Start of Provided records
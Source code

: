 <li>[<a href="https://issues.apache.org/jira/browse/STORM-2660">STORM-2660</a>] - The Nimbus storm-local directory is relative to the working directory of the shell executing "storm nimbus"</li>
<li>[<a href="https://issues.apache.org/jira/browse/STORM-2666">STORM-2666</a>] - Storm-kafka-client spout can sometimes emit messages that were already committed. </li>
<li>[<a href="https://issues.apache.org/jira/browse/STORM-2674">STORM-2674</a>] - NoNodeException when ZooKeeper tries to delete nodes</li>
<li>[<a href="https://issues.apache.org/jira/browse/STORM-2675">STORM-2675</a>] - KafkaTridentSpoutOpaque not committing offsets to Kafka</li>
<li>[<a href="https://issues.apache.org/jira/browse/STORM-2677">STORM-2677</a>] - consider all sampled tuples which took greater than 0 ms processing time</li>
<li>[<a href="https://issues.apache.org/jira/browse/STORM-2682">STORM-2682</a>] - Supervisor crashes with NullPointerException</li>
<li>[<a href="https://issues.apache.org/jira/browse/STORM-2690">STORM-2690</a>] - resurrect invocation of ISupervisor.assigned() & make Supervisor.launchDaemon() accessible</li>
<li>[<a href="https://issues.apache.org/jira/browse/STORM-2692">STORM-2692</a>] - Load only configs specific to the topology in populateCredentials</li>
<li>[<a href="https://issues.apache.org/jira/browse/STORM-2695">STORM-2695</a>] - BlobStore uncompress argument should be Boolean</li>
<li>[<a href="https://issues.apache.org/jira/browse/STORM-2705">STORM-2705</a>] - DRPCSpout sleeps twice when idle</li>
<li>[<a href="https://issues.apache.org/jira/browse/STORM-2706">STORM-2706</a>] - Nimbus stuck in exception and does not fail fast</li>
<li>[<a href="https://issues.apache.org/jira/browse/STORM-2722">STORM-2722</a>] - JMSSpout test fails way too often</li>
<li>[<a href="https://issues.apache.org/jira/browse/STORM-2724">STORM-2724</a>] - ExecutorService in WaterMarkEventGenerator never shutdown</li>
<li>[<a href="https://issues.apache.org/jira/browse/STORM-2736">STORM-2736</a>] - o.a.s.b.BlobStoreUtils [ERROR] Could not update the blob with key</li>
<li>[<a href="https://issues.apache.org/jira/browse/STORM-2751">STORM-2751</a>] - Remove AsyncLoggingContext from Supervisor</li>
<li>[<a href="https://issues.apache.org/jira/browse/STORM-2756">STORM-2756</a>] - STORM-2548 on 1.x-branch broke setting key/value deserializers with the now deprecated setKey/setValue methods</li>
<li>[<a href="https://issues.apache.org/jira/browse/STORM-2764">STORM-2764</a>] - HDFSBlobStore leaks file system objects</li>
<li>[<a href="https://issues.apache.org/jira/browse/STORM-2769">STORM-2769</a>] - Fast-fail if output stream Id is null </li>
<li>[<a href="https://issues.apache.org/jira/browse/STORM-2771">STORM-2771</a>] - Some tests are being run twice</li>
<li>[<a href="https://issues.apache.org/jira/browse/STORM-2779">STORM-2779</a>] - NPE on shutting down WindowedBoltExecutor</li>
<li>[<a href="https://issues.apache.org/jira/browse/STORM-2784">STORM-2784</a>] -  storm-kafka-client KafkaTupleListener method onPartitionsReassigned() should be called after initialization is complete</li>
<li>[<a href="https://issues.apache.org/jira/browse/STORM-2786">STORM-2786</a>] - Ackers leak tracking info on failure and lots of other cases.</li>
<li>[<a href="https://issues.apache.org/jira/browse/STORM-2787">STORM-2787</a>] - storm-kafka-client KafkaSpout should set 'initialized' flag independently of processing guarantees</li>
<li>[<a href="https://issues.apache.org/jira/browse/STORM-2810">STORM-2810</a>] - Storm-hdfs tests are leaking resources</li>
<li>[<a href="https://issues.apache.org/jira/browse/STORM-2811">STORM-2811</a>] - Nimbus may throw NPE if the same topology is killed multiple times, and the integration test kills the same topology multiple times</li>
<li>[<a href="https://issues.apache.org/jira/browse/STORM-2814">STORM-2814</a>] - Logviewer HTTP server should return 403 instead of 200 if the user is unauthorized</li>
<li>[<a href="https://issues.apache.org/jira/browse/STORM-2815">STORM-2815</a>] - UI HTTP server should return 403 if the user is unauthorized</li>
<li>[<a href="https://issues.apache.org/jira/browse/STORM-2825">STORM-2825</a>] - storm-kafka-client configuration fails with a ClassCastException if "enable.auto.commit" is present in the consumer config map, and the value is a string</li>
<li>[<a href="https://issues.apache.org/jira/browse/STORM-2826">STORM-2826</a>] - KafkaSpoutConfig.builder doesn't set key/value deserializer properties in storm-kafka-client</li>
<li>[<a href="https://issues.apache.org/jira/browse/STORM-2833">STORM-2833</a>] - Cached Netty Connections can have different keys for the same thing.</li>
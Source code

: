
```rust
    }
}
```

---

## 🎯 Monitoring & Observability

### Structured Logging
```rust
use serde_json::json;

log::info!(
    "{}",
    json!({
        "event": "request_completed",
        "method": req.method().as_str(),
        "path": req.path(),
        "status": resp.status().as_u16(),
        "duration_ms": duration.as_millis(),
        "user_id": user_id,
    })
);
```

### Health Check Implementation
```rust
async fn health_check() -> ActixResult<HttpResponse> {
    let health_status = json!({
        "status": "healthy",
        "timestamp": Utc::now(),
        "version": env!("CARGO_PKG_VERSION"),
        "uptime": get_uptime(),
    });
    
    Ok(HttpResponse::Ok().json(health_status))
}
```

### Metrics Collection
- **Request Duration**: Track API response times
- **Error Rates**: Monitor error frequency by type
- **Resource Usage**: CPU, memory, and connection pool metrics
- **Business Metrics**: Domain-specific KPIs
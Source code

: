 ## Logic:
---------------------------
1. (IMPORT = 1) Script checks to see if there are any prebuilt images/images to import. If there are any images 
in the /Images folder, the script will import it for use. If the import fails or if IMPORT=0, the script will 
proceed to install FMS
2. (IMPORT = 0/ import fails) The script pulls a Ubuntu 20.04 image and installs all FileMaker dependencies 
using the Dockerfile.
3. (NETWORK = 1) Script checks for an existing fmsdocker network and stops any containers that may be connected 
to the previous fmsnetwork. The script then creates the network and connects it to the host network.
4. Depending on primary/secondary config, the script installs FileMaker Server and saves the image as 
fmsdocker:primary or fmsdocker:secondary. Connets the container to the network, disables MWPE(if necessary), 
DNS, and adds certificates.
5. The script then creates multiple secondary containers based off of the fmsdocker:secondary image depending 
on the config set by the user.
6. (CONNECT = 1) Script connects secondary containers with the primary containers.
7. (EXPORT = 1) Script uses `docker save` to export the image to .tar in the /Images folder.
End of Provided records
Start of Provided records
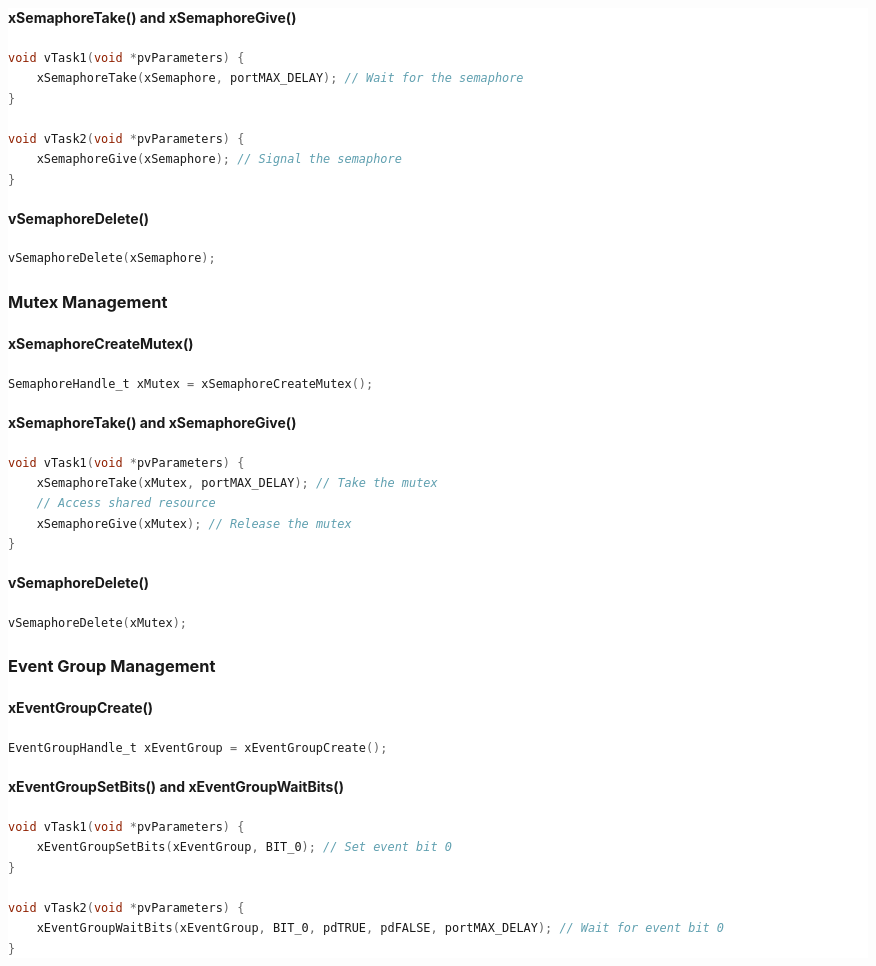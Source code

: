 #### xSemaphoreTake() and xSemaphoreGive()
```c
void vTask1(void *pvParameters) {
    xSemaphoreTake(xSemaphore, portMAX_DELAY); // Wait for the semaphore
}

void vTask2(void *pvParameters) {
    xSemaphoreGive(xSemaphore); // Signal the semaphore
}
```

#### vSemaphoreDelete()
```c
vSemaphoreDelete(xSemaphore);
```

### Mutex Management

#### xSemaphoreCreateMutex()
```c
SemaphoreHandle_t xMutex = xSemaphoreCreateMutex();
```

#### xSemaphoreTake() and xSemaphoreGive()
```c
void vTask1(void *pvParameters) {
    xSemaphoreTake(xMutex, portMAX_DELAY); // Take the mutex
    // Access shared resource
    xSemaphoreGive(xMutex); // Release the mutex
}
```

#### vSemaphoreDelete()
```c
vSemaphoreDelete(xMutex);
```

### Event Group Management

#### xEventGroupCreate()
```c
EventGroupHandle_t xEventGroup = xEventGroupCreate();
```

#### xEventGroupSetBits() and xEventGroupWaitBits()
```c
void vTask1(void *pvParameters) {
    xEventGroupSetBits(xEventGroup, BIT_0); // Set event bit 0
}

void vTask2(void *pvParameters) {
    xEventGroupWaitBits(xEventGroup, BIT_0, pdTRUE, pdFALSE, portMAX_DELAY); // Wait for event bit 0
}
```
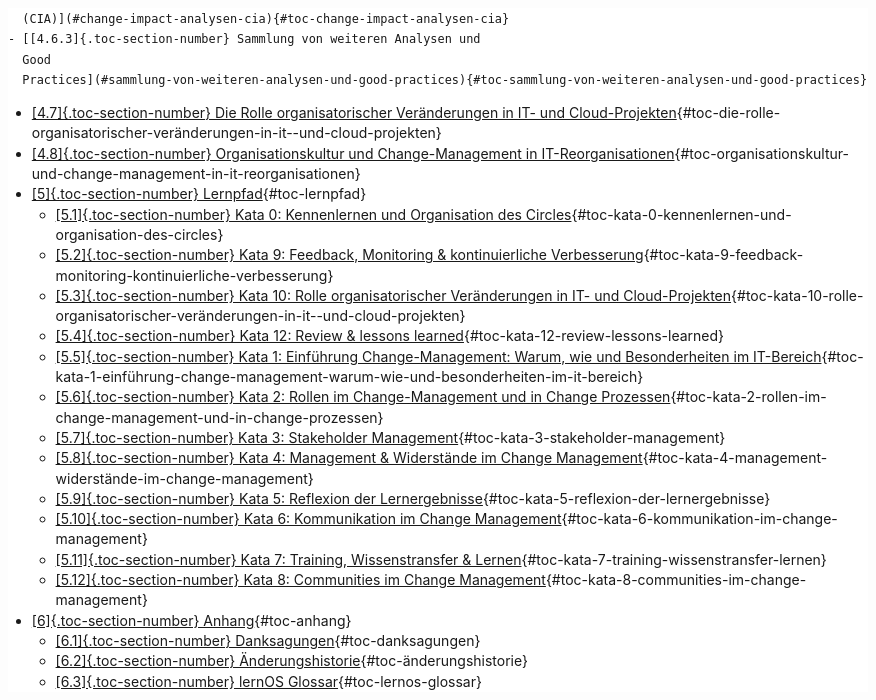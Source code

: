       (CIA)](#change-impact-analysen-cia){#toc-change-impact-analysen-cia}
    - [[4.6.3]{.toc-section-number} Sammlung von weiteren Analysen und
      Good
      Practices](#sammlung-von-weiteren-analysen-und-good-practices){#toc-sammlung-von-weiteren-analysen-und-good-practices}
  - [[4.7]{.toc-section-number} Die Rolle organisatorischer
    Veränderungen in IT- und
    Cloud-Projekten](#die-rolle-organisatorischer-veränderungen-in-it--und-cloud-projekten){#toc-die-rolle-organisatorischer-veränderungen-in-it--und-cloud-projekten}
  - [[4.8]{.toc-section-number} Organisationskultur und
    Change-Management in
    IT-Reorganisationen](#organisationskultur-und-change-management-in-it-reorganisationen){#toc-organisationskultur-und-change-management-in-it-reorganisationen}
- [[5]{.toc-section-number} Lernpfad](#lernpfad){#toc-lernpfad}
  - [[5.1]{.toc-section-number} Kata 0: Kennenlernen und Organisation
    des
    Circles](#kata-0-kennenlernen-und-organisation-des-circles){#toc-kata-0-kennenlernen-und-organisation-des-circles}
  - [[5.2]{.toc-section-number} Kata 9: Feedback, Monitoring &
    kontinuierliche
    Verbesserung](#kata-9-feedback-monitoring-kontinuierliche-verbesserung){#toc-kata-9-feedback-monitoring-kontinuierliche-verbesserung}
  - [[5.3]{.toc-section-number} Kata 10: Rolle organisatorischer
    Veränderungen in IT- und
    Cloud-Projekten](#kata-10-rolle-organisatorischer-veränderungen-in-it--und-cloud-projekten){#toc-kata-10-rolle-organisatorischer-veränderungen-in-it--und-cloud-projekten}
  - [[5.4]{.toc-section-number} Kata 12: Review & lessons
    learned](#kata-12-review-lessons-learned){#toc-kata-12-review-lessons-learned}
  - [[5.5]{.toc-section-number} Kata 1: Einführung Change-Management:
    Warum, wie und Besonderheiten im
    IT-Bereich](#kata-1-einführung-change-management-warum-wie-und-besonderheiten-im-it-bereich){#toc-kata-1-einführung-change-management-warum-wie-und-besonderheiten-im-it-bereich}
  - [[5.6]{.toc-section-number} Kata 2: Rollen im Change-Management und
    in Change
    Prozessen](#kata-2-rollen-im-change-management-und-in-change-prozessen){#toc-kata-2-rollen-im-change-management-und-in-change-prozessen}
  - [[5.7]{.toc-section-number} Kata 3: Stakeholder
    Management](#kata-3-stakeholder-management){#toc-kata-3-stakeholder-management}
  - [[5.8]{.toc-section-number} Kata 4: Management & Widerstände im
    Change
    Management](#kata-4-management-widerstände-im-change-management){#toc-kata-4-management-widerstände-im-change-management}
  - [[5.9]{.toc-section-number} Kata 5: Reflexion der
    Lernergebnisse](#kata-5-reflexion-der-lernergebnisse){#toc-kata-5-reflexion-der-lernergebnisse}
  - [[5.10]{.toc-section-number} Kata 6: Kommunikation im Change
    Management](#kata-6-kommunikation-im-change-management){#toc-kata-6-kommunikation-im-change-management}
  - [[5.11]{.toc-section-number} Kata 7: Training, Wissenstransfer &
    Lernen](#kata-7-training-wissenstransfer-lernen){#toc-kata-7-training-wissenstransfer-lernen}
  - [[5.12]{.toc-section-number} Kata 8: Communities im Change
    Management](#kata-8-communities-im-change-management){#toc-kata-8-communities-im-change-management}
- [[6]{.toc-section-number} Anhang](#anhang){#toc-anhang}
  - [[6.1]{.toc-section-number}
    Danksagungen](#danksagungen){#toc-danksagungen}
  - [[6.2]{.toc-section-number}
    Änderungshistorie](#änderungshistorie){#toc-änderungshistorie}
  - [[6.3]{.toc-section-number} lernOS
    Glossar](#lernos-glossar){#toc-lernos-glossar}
End of Provided records
Task item ->
Every line above from the line with "3. (NETWORK = 1)" to the line with "on the config set by the user.", both included, must be reproduced exactly, and no other line may appear.

Response ->
3. (NETWORK = 1) Script checks for an existing fmsdocker network and stops any containers that may be connected 
to the previous fmsnetwork. The script then creates the network and connects it to the host network.
4. Depending on primary/secondary config, the script installs FileMaker Server and saves the image as 
fmsdocker:primary or fmsdocker:secondary. Connets the container to the network, disables MWPE(if necessary), 
DNS, and adds certificates.
5. The script then creates multiple secondary containers based off of the fmsdocker:secondary image depending 
on the config set by the user.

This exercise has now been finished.